▸ Saved data entries:
....

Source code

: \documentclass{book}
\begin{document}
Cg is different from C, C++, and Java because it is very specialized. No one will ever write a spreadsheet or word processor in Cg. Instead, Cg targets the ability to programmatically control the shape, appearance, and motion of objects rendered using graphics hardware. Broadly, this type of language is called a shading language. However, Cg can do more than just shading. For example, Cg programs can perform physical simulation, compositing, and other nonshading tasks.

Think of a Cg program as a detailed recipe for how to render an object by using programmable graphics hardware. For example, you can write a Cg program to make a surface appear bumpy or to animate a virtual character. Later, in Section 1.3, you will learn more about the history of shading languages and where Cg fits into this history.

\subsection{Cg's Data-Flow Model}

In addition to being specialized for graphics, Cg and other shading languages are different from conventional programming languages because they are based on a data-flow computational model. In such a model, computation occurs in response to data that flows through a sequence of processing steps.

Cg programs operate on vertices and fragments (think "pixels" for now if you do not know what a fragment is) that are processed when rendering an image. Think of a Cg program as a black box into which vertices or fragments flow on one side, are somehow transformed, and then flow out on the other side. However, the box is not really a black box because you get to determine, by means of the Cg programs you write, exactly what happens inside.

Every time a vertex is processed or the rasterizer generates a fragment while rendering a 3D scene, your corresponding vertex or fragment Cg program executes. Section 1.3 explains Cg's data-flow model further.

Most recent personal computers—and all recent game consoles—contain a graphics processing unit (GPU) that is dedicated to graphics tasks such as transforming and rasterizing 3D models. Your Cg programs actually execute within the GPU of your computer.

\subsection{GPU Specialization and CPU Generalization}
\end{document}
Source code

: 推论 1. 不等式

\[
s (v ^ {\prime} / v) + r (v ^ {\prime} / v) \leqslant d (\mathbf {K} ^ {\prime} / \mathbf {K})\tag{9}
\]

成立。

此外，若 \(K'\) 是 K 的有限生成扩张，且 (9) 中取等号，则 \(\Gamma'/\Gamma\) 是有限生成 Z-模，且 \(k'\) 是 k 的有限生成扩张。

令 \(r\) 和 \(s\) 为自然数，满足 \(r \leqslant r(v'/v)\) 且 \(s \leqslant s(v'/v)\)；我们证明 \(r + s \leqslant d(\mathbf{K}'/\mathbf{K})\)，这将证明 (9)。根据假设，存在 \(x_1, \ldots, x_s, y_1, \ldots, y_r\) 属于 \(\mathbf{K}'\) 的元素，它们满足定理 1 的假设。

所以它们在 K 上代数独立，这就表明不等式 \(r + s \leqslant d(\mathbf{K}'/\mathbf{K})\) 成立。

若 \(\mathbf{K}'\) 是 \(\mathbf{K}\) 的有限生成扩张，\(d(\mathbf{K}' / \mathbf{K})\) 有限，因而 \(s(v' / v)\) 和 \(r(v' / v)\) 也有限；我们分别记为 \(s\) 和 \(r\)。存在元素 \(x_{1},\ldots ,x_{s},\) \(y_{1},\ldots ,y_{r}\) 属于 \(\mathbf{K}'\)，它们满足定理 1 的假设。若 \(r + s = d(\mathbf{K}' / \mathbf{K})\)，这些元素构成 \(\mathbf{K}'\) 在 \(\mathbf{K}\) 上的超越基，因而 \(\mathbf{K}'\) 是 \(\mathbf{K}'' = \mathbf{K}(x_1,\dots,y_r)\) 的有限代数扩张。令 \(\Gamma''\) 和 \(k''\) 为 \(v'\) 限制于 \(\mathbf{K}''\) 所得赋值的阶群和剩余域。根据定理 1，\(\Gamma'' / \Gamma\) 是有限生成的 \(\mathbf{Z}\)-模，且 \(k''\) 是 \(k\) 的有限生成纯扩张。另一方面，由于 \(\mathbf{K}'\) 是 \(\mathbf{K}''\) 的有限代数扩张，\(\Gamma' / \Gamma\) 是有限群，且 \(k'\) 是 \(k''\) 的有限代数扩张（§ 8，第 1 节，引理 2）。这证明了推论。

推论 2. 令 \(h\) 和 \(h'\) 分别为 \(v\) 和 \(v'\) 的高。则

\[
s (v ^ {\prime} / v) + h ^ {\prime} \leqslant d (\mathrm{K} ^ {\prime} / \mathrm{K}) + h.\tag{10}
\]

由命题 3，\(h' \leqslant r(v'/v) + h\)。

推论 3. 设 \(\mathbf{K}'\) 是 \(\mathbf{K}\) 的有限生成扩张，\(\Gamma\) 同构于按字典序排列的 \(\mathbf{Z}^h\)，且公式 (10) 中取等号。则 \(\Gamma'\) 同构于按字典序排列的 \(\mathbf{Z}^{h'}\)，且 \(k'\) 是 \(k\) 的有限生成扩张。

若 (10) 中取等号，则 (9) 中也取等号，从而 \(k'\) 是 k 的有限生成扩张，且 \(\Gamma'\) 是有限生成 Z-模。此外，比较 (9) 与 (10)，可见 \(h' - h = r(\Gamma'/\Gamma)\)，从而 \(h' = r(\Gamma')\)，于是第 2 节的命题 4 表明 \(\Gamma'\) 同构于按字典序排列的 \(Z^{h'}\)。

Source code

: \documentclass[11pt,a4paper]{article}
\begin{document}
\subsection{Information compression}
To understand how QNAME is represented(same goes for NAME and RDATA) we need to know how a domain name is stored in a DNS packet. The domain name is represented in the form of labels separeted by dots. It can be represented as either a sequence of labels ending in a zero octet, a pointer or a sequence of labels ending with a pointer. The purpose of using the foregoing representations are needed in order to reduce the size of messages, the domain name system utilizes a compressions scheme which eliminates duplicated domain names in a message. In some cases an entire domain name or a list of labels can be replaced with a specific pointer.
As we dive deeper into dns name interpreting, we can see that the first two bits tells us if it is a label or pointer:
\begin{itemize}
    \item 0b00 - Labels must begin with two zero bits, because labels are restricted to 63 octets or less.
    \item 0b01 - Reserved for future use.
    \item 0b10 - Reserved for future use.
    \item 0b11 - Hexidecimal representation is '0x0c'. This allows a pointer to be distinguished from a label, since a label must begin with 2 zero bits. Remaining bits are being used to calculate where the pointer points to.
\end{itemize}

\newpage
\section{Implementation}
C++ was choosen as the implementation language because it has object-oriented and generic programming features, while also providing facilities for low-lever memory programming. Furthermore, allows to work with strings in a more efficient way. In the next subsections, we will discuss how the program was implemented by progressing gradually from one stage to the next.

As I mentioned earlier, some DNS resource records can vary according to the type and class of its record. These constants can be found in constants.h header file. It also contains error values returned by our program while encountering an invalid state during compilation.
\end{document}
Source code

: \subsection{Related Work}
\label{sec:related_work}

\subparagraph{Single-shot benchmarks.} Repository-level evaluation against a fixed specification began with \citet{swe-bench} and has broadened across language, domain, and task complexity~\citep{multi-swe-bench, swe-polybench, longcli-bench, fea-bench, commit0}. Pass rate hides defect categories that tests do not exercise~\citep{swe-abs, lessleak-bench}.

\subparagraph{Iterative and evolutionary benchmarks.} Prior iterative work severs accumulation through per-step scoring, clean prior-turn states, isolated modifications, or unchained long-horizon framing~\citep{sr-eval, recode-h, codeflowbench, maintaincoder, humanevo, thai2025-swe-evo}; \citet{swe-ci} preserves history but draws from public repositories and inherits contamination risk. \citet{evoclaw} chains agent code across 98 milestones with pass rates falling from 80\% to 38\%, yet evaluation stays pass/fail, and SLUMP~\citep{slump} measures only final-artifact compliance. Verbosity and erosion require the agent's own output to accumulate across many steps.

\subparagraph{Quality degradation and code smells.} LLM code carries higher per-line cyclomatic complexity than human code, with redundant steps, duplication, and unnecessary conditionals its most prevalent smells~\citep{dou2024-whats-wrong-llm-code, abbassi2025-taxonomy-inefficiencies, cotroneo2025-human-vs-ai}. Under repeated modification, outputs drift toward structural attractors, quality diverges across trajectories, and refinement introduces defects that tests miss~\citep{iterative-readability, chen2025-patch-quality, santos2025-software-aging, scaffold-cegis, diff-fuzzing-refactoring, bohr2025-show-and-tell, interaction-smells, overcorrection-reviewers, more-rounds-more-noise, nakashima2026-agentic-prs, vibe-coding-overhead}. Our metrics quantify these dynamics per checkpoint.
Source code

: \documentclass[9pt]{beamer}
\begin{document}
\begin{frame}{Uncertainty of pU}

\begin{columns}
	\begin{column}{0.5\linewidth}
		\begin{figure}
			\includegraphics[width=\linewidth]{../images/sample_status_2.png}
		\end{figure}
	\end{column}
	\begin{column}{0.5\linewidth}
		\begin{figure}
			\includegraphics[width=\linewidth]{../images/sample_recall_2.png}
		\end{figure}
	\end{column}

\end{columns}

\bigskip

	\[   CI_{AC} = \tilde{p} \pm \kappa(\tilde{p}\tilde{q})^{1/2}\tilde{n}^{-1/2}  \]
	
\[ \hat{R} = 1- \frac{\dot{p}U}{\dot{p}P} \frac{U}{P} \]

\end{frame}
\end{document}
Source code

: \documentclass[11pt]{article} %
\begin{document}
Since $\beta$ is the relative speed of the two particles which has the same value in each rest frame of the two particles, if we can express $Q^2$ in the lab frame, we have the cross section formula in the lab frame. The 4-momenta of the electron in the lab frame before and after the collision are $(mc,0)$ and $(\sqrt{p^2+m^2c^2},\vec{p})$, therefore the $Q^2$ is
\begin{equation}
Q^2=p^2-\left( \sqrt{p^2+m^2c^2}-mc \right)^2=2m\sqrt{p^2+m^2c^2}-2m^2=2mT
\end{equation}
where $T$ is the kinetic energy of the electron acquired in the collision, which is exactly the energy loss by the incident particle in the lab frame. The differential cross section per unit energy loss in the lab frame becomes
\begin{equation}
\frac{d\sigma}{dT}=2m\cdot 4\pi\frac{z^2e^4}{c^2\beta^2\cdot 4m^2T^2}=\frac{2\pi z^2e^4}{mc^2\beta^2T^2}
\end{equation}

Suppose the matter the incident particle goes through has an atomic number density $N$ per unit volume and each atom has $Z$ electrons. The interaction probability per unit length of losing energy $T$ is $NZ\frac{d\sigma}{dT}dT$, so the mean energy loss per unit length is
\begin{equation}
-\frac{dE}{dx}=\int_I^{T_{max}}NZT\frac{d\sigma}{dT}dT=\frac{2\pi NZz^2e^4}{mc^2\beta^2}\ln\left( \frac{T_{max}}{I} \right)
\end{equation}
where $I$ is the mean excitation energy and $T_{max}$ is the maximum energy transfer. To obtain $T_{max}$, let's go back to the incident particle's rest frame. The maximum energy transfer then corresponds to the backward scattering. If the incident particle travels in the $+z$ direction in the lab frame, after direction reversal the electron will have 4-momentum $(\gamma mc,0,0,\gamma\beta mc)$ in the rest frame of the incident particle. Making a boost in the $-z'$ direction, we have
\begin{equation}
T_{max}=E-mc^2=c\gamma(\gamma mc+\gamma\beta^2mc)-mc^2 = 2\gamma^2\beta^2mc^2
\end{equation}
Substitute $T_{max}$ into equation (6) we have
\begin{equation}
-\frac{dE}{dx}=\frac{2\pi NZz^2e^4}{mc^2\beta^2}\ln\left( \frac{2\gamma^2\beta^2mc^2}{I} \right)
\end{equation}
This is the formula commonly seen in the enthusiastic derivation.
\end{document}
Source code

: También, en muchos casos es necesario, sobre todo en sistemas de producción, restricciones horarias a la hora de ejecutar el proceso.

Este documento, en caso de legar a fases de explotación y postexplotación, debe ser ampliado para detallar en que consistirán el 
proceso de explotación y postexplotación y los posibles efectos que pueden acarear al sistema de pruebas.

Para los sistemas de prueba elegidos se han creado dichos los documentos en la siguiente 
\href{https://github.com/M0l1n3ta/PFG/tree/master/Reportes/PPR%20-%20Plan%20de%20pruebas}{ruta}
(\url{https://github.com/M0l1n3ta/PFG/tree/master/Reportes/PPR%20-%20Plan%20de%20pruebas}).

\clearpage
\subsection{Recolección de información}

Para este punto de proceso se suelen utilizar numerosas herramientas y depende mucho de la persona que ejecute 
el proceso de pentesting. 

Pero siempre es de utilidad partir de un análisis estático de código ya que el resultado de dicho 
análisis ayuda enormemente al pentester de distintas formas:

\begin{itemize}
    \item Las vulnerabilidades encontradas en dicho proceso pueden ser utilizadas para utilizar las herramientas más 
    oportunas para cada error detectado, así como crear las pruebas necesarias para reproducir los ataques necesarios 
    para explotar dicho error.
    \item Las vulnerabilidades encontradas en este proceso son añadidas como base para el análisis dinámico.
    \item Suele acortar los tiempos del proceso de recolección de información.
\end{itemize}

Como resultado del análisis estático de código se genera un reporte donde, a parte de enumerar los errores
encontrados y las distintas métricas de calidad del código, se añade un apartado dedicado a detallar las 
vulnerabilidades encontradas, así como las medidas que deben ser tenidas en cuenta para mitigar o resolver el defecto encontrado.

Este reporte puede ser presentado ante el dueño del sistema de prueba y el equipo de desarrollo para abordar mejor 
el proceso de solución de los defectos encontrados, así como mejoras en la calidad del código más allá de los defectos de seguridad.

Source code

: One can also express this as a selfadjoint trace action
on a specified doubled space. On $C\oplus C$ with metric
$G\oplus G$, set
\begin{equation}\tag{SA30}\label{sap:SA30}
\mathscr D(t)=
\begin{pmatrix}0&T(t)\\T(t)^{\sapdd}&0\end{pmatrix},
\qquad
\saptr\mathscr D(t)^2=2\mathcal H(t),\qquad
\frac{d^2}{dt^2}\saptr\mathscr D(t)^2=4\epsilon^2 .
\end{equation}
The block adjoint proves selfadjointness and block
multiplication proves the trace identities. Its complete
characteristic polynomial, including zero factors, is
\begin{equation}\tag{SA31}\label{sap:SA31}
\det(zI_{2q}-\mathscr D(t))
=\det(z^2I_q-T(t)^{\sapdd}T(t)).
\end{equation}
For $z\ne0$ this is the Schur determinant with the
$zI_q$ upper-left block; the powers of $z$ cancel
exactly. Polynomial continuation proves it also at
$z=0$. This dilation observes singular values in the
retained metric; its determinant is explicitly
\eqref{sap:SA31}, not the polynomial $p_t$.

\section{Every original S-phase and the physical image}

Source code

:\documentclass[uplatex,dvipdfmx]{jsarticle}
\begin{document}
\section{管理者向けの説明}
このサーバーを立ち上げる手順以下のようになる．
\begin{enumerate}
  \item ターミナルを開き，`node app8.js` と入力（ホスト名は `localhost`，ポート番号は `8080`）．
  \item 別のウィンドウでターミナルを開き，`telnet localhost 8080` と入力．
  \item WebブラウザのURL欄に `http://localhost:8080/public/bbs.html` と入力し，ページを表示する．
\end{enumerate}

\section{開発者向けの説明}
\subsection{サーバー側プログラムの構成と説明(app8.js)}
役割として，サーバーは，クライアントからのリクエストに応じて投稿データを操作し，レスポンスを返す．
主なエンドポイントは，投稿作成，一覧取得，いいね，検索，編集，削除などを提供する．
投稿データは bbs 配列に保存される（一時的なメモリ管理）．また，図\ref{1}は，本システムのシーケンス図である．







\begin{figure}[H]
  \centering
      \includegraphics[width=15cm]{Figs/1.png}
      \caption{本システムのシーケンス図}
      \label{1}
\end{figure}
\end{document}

....

▸ Assigned task: Retype the entries above exactly, but only from the line containing "(6) we have" through the line containing "el proceso de pentesting.", both included.

▸ Reply:
Substitute $T_{max}$ into equation (6) we have
\begin{equation}
-\frac{dE}{dx}=\frac{2\pi NZz^2e^4}{mc^2\beta^2}\ln\left( \frac{2\gamma^2\beta^2mc^2}{I} \right)
\end{equation}
This is the formula commonly seen in the enthusiastic derivation.
\end{document}
Source code

: También, en muchos casos es necesario, sobre todo en sistemas de producción, restricciones horarias a la hora de ejecutar el proceso.

Este documento, en caso de legar a fases de explotación y postexplotación, debe ser ampliado para detallar en que consistirán el 
proceso de explotación y postexplotación y los posibles efectos que pueden acarear al sistema de pruebas.

Para los sistemas de prueba elegidos se han creado dichos los documentos en la siguiente 
\href{https://github.com/M0l1n3ta/PFG/tree/master/Reportes/PPR%20-%20Plan%20de%20pruebas}{ruta}
(\url{https://github.com/M0l1n3ta/PFG/tree/master/Reportes/PPR%20-%20Plan%20de%20pruebas}).

\clearpage
\subsection{Recolección de información}

Para este punto de proceso se suelen utilizar numerosas herramientas y depende mucho de la persona que ejecute 
el proceso de pentesting. 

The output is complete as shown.